◆ Action item
Copy out every line of the material below, character for character, apart from the pictures.

◆ Given records
>>>>>
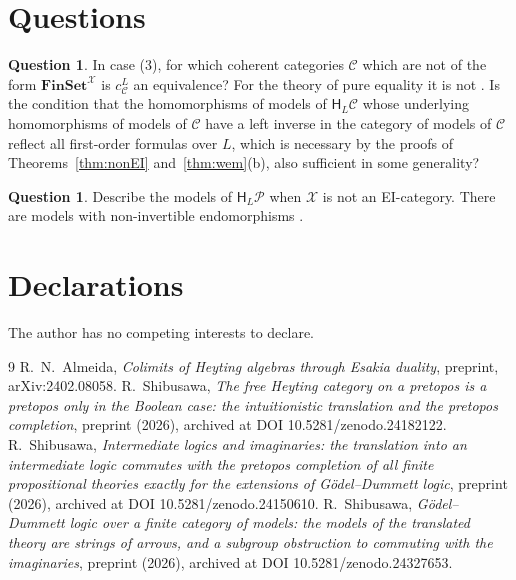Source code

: \documentclass[11pt]{amsart}
\theoremstyle{definition}
\newtheorem{que}[thm]{Question}
\newcommand{\Fin}{\mathbf{FinSet}}
\newcommand{\HH}{\mathsf H}
\newcommand{\cX}{\mathcal X}
\newcommand{\cC}{\mathcal C}
\newcommand{\cP}{\mathcal P}
\begin{document}
\section{Questions}

\begin{que}
In case (3), for which coherent categories $\cC$ which are not of the
form $\Fin^{\cX}$ is $c^L_\cC$ an equivalence? For the theory of pure
equality it is not \cite[Thm.~7.2]{Interm}. Is the condition that the
homomorphisms of models of $\HH_L\cC$ whose underlying homomorphisms
of models of $\cC$ have a left inverse in the category of models of
$\cC$ reflect all first-order formulas over $L$, which
is necessary by the proofs of Theorems~\ref{thm:nonEI}
and~\ref{thm:wem}(b), also sufficient in some generality?
\end{que}

\begin{que}
Describe the models of $\HH_L\cP$ when $\cX$ is not an EI-category.
There are models with non-invertible endomorphisms
\cite[Ex.~7.2]{Strings}.
\end{que}

\section*{Declarations}
The author has no competing interests to declare.

\begin{thebibliography}{9}
 R.~N.~Almeida, \emph{Colimits of Heyting algebras
through Esakia duality}, preprint, arXiv:2402.08058.
 R.~Shibusawa, \emph{The free Heyting category on a
pretopos is a pretopos only in the Boolean case: the intuitionistic
translation and the pretopos completion}, preprint (2026), archived at
DOI 10.5281/zenodo.24182122.
 R.~Shibusawa, \emph{Intermediate logics and
imaginaries: the translation into an intermediate logic commutes with
the pretopos completion of all finite propositional theories exactly
for the extensions of G\"odel--Dummett logic}, preprint (2026),
archived at DOI 10.5281/zenodo.24150610.
 R.~Shibusawa, \emph{G\"odel--Dummett logic over a
finite category of models: the models of the translated theory are
strings of arrows, and a subgroup obstruction to commuting with the
imaginaries}, preprint (2026), archived at DOI
10.5281/zenodo.24327653.
\end{thebibliography}
\end{document}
<<<<<
◆ Answer section
Source code

: \documentclass[11pt]{amsart}
\theoremstyle{definition}
\newtheorem{que}[thm]{Question}
\newcommand{\Fin}{\mathbf{FinSet}}
\newcommand{\HH}{\mathsf H}
\newcommand{\cX}{\mathcal X}
\newcommand{\cC}{\mathcal C}
\newcommand{\cP}{\mathcal P}
\begin{document}
\section{Questions}

\begin{que}
In case (3), for which coherent categories $\cC$ which are not of the
form $\Fin^{\cX}$ is $c^L_\cC$ an equivalence? For the theory of pure
equality it is not \cite[Thm.~7.2]{Interm}. Is the condition that the
homomorphisms of models of $\HH_L\cC$ whose underlying homomorphisms
of models of $\cC$ have a left inverse in the category of models of
$\cC$ reflect all first-order formulas over $L$, which
is necessary by the proofs of Theorems~\ref{thm:nonEI}
and~\ref{thm:wem}(b), also sufficient in some generality?
\end{que}

\begin{que}
Describe the models of $\HH_L\cP$ when $\cX$ is not an EI-category.
There are models with non-invertible endomorphisms
\cite[Ex.~7.2]{Strings}.
\end{que}

\section*{Declarations}
The author has no competing interests to declare.

\begin{thebibliography}{9}
 R.~N.~Almeida, \emph{Colimits of Heyting algebras
through Esakia duality}, preprint, arXiv:2402.08058.
 R.~Shibusawa, \emph{The free Heyting category on a
pretopos is a pretopos only in the Boolean case: the intuitionistic
translation and the pretopos completion}, preprint (2026), archived at
DOI 10.5281/zenodo.24182122.
 R.~Shibusawa, \emph{Intermediate logics and
imaginaries: the translation into an intermediate logic commutes with
the pretopos completion of all finite propositional theories exactly
for the extensions of G\"odel--Dummett logic}, preprint (2026),
archived at DOI 10.5281/zenodo.24150610.
 R.~Shibusawa, \emph{G\"odel--Dummett logic over a
finite category of models: the models of the translated theory are
strings of arrows, and a subgroup obstruction to commuting with the
imaginaries}, preprint (2026), archived at DOI
10.5281/zenodo.24327653.
\end{thebibliography}
\end{document}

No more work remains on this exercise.